1. 26.
    0
    @77 kısaca türk imp. değil osmanlı hatta türk düşmanı

    hüsnü merdanoğlu'nun, 1999 yılında ikinci baskısı yapılan atatürkçü düşüncenin evrenselliği adlı çok önemli eserinin 102-106. sayfalarında yazılanların tam metnini, yazarından aldığımız izinle aşağıya aynen alıyoruz:

    bütün tarihi kaynaklar, osmanlı devleti'nin türk ulusu tarafından kurulduğunu kanıtlamaktadır. ancak, kuruluş aşamasını tamamlayan ilk kuruculardan sonra, osmanlı padişahlarının ne denli türk oldukları kuşkuludur. çünkü, kuruluş dönemindeki koşullarda geçerli olan; komşu ülkelere saldırma ve onlardan savaş tazminatı ve ganimeti alma siyasasına dayalı olarak güçlenip zenginleştikten sonra, yatak odalarını, "harem'ler kurarak zenginleştiren padişah-halifelerin birçoğu sayesinde, ırk ve kan birliği bozulmuş olduğu görülmektedir. "... bütün kadın sultanlar, bütün padişah anaları, hep yabancı ırklardan alınan köle kadınlardan geldiler. hanedanda bu kan yabancılığı, osmanlı imparatorluğu'nun son padişahına kadar devam etti"(1)

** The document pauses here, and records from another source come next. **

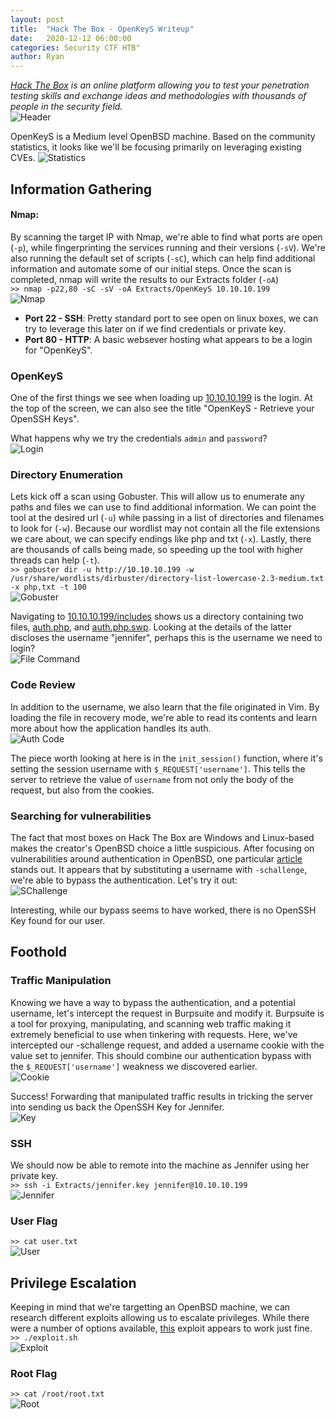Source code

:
 ```yaml
---
layout: post
title:  "Hack The Box - OpenKeyS Writeup"
date:   2020-12-12 06:00:00
categories: Security CTF HTB"
author: Ryan
---
```


*[Hack The Box](https://hackthebox.eu) is an online platform allowing you to test your penetration testing skills and exchange ideas and methodologies with thousands of people in the security field.*  
![Header](../images/HTB-OpenKeyS/Header.png)

OpenKeyS is a Medium level OpenBSD machine. Based on the community statistics, it looks like we'll be focusing primarily on leveraging existing CVEs. 
![Statistics](../images/HTB-OpenKeyS/Statistics.png)

## Information Gathering

#### Nmap:
By scanning the target IP with Nmap, we're able to find what ports are open (`-p`), while fingerprinting the services running and their versions (`-sV`). We're also running the default set of scripts (`-sC`), which can help find additional information and automate some of our initial steps. Once the scan is completed, nmap will write the results to our Extracts folder (`-oA`)  
`>> nmap -p22,80 -sC -sV -oA Extracts/OpenKeyS 10.10.10.199`  
![Nmap](../images/HTB-OpenKeyS/nmap.png)

* **Port 22 - SSH**: Pretty standard port to see open on linux boxes, we can try to leverage this later on if we find credentials or private key.
* **Port 80 - HTTP**: A basic websever hosting what appears to be a login for "OpenKeyS".

### OpenKeyS
One of the first things we see when loading up [10.10.10.199](http://10.10.10.199) is the login. At the top of the screen, we can also see the title "OpenKeyS - Retrieve your OpenSSH Keys".

What happens why we try the credentials `admin` and `password`?  
![Login](../images/HTB-OpenKeyS/Info_Denied.png)

### Directory Enumeration
Lets kick off a scan using Gobuster. This will allow us to enumerate any paths and files we can use to find additional information. We can point the tool at the desired url (`-u`) while passing in a list of directories and filenames to look for (`-w`). Because our wordlist may not contain all the file extensions we care about, we can specify endings like php and txt (`-x`). Lastly, there are thousands of calls being made, so speeding up the tool with higher threads can help (`-t`).  
`>> gobuster dir -u http://10.10.10.199 -w /usr/share/wordlists/dirbuster/directory-list-lowercase-2.3-medium.txt -x php,txt -t 100`  
![Gobuster](../images/HTB-OpenKeyS/Info_Gobuster.png)

Navigating to [10.10.10.199/includes](http://10.10.10.199/includes) shows us a directory containing two files, [auth.php](http://10.10.10.199/includes/auth.php), and [auth.php.swp](http://10.10.10.199/includes/auth.php.swp). Looking at the details of the latter discloses the username "jennifer", perhaps this is the username we need to login?  
![File Command](../images/HTB-OpenKeyS/Info_File.png)

### Code Review
In addition to the username, we also learn that the file originated in Vim. By loading the file in recovery mode, we're able to read its contents and learn more about how the application handles its auth.  
![Auth Code](../images/HTB-OpenKeyS/Info_Code.png)

The piece worth looking at here is in the `init_session()` function, where it's setting the session username with `$_REQUEST['username']`. This tells the server to retrieve the value of `username` from not only the body of the request, but also from the cookies.

### Searching for vulnerabilities
The fact that most boxes on Hack The Box are Windows and Linux-based makes the creator's OpenBSD choice a little suspicious. After focusing on vulnerabilities around authentication in OpenBSD, one particular [article](https://www.qualys.com/2019/12/04/cve-2019-19521/authentication-vulnerabilities-openbsd.txt) stands out. It appears that by substituting a username with `-schallenge`, we're able to bypass the authentication. Let's try it out:  
![SChallenge](../images/HTB-OpenKeyS/Info_SChallenge.png)

Interesting, while our bypass seems to have worked, there is no OpenSSH Key found for our user.

## Foothold

### Traffic Manipulation
Knowing we have a way to bypass the authentication, and a potential username, let's intercept the request in Burpsuite and modify it. Burpsuite is a tool for proxying, manipulating, and scanning web traffic making it extremely beneficial to use when tinkering with requests. Here, we've intercepted our -schallenge request, and added a username cookie with the value set to jennifer. This should combine our authentication bypass with the `$_REQUEST['username']` weakness we discovered earlier.  
![Cookie](../images/HTB-OpenKeyS/Foothold_Cookie.png)

Success! Forwarding that manipulated traffic results in tricking the server into sending us back the OpenSSH Key for Jennifer.  
![Key](../images/HTB-OpenKeyS/Foothold_Key.png)

### SSH
We should now be able to remote into the machine as Jennifer using her private key.  
`>> ssh -i Extracts/jennifer.key jennifer@10.10.10.199`  
![Jennifer](../images/HTB-OpenKeyS/Foothold_Jennifer.png)

### User Flag
`>> cat user.txt`  
![User](../images/HTB-OpenKeyS/Foothold_Flag.png)

## Privilege Escalation
Keeping in mind that we're targetting an OpenBSD machine, we can research different exploits allowing us to escalate privileges. While there were a number of options available, [this](https://raw.githubusercontent.com/bcoles/local-exploits/master/CVE-2019-19520/openbsd-authroot) exploit appears to work just fine.  
`>> ./exploit.sh`  
![Exploit](../images/HTB-OpenKeyS/PrivEsc_Exploit.png)

### Root Flag
`>> cat /root/root.txt`  
![Root](../images/HTB-OpenKeyS/PrivEsc_Flag.png)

    belki bu özelliklerinden dolayı, "halife" sanlı padişahlar, bu sanın yarattığı olanaklardan yararlanarak, yönetimi altında bulunan ve özellikle "türk" kimliği taşıyan yönetilenleri tıpkı bir sürü gibi yönetmeyi yeğlemişlerdir.

    henüz kuruluş dönemi olan 1466 yılında yapılan bir derlemede, "türk iti şehre gelince farisice ürer" denilmektedir.(2) osmanlı şairlerinden baki'nin, "muhteşem süleyman" olarak bilinen padişaha sunduğu bir şiirinin türkçeleştirilmiş dizeleri şöyle:

    "her taç yoksulluk ve yokluk ehline baş tacı olamaz.
    ey hoca türk toplumundan olanın başı kabadır.
    türk, sultan olma yeteneğinden yoksundur."

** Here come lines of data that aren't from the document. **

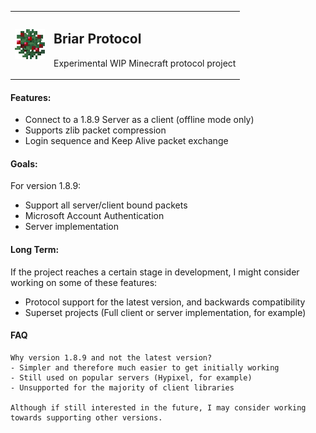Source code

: <table>
  <tr>
    <td>
      <img src="assets/berries.png" alt="Briar logo" width="48" height="48">
    </td>
    <td>
      <h2>Briar Protocol</h2>
      <p>Experimental WIP Minecraft protocol project</p>
      <p></p>
    </td>
  </tr>
</table>

#### Features:

- Connect to a 1.8.9 Server as a client (offline mode only)
- Supports zlib packet compression
- Login sequence and Keep Alive packet exchange
 
#### Goals:
For version 1.8.9:
- Support all server/client bound packets
- Microsoft Account Authentication
- Server implementation

#### Long Term:

If the project reaches a certain stage in development, I might consider working on some of these features:
- Protocol support for the latest version, and backwards compatibility
- Superset projects (Full client or server implementation, for example)

#### FAQ
```
Why version 1.8.9 and not the latest version?
- Simpler and therefore much easier to get initially working
- Still used on popular servers (Hypixel, for example)
- Unsupported for the majority of client libraries

Although if still interested in the future, I may consider working towards supporting other versions.
```
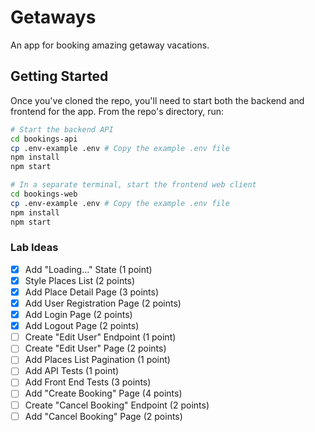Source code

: # Getaways
An app for booking amazing getaway vacations.

## Getting Started

Once you've cloned the repo, you'll need to start both the backend and frontend for the app. From the repo's directory, run:

```bash
# Start the backend API
cd bookings-api
cp .env-example .env # Copy the example .env file
npm install
npm start

# In a separate terminal, start the frontend web client
cd bookings-web
cp .env-example .env # Copy the example .env file
npm install
npm start
```

### Lab Ideas
- [x] Add "Loading..." State (1 point)
- [x] Style Places List (2 points)
- [x] Add Place Detail Page (3 points)
- [x] Add User Registration Page (2 points)
- [x] Add Login Page (2 points)
- [x] Add Logout Page (2 points)
- [ ] Create "Edit User" Endpoint (1 point)
- [ ] Create "Edit User" Page (2 points)
- [ ] Add Places List Pagination (1 point)
- [ ] Add API Tests (1 point)
- [ ] Add Front End Tests (3 points)
- [ ] Add "Create Booking" Page (4 points)
- [ ] Create "Cancel Booking" Endpoint (2 points)
- [ ] Add "Cancel Booking" Page (2 points)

    yine bir osmanlı şairi olan nef'i ise; "tanrı, türke irfan çeşmesini yasaklamıştır" demiştir.
    divan-ı hümayun yazmanlarından hafız hamdi çelebi 1499 yılında yazdığı şiirinde, "baban da olsa türkü öldür" nakaratını kullanmakta, üstelik bu sözün islam peygamberi hz. muhammet'e ait olduğunu vurgulamaktadır. sadece bir kıtasını yineleyelim:

    "sakın türkü insan sanma.
    bir an bile olsa türkle birlikte olma.
    türk eline şeker olsa o şeker zehir olur.
    türkün başını keserken sakın gam yeme.
    baban da olsa türkü öldür."(3)

    osmanlı tarihinde çok saygın bir konumu olan fatih bile, otlukbeli savaşından dönerken, elinde bıçak olan birisine ne yaptığını sorduğunda; öldürülen türkmenlerin kulaklarını keserek küpelerini topladığını öğrenmiş ve "işine devam et" demiştir.

    hırvat kökenli, sadrazam kuyucu murat döneminde (1606-1611), 155.0000 insan doğranmış ya da diri diri kuyulara doldurulmuşlardır. aman dileyen insanlara kuyucu'nun yanıtı "vurun şu pis türkün başını" olmuştur. cellatların bile öldürmeye kıyamadığı çocuğu atından inerek öldüren kuyucu murat, osmanlı'nın yetkilisi, öldürülen çocuk da anadolu'nun evladı türktür. (olayı ayrıntıları ile osmanlı tarihçisi naima'dan öğrenmek olasıdır.) yavuz sultan selim'in, halifeliği zorla da olsa aldıktan sonra, yönetim ile türk ulusu arasındaki anlayış ve ideoloji ayrılığı açık şekilde çelişmiştir. yönetime dayalı şeriatçı anlayış üst yönetime egemen olur iken, anadolu'da yaygın olan alevilik sayesinde türk dili kendini koruma olanağı bulmuştur. yönetimin anadolu'yu dil unsuru aracılığıyla araplaştırmasına ve acemleştirmesine karşı olan bu halk, yok edilmek istenmiştir. bu nedenle anadolu'da öldürülen türk sayısı, yavuz sultan selim zamanında 40.000 kadardır. bu gerçek osmanlı imparatorluğu'nun türk halkından koptuğunun açık bir kanıtıdır.(4)

    osmanlı tarihçisi naima aynı bilinç içinde şöyle yazmaktadır: "türkmen çözülüp gitmesi yamandır, cem-ü iltiydıbına derman yok." yani, türk ulusu ve unsuru öylesine eriyip çözülecektir ki, bir daha birleşmesinin ve bütünleşmesinin ilacı ve dermanı olmayacaktır.